_DIRECTIONS FOR THIS TASK_
Line filter on the word "read": copy each matching line from the entries.

_RECORDS SUPPLIED_
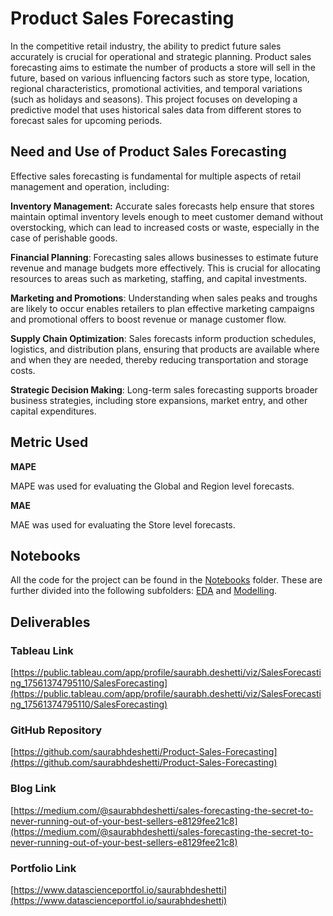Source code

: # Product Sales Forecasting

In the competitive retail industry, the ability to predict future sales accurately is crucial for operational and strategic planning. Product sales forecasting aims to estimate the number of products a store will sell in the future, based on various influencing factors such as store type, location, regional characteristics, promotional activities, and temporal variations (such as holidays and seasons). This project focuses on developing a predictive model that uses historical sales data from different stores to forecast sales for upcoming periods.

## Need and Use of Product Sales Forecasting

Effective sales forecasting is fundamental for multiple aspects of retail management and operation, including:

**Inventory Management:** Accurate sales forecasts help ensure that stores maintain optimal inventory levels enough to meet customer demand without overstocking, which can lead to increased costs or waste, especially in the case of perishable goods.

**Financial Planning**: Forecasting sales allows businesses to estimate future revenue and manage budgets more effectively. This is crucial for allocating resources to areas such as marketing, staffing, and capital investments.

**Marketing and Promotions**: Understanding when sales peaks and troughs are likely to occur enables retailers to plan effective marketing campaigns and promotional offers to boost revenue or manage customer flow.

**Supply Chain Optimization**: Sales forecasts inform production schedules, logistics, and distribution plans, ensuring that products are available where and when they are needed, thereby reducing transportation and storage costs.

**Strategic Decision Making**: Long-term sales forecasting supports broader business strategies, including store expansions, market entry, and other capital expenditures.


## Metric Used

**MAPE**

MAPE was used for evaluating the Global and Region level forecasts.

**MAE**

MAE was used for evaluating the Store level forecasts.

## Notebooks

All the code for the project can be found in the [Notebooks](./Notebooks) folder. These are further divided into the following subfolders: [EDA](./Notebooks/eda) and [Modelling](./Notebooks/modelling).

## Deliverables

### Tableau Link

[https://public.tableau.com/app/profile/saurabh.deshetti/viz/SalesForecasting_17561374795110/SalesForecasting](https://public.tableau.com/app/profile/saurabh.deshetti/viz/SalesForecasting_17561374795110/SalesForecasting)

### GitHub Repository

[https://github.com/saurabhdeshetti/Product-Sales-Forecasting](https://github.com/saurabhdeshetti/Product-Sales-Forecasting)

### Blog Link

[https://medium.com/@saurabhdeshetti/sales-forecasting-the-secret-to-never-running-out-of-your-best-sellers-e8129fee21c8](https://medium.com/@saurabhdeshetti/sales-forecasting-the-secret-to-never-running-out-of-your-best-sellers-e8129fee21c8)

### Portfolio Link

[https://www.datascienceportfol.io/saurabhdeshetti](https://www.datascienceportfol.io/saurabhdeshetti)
---
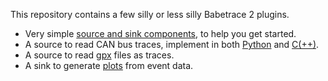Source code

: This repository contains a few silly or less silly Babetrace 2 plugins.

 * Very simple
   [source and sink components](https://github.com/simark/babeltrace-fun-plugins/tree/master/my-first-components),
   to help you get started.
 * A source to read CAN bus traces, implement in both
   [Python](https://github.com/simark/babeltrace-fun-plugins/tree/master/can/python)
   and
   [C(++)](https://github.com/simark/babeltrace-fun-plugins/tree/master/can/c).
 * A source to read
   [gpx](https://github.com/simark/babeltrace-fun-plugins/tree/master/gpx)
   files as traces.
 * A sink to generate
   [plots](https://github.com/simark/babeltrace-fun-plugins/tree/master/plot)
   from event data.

_TASK ANSWER_
 * A source to read CAN bus traces, implement in both
 * A source to read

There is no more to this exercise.